Find each line of the entries with the string "impact", please, and copy it.

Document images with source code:
§ §

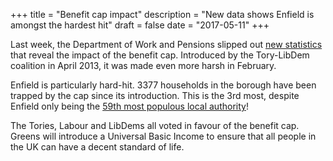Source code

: +++
title = "Benefit cap impact"
description = "New data shows Enfield is amongst the hardest hit"
draft = false
date = "2017-05-11"
+++

Last week, the Department of Work and Pensions slipped out [new statistics](https://www.gov.uk/government/statistics/benefit-cap-number-of-households-capped-to-february-2017) that reveal the impact of the benefit cap. Introduced by the Tory-LibDem coalition in April 2013, it was made even more harsh in February.

Enfield is particularly hard-hit. 3377 households in the borough have been trapped by the cap since its introduction. This is the 3rd most, despite Enfield only being the [59th most populous local authority](https://www.ons.gov.uk/peoplepopulationandcommunity/populationandmigration/populationestimates/datasets/populationestimatesforukenglandandwalesscotlandandnorthernireland)!

The Tories, Labour and LibDems all voted in favour of the benefit cap. Greens will introduce a Universal Basic Income to ensure that all people in the UK can have a decent standard of life.
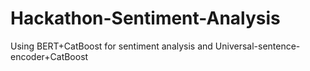 # Hackathon-Sentiment-Analysis
Using BERT+CatBoost for sentiment analysis and Universal-sentence-encoder+CatBoost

§ §

TASK OUTPUT:
title = "Benefit cap impact"
Last week, the Department of Work and Pensions slipped out [new statistics](https://www.gov.uk/government/statistics/benefit-cap-number-of-households-capped-to-february-2017) that reveal the impact of the benefit cap. Introduced by the Tory-LibDem coalition in April 2013, it was made even more harsh in February.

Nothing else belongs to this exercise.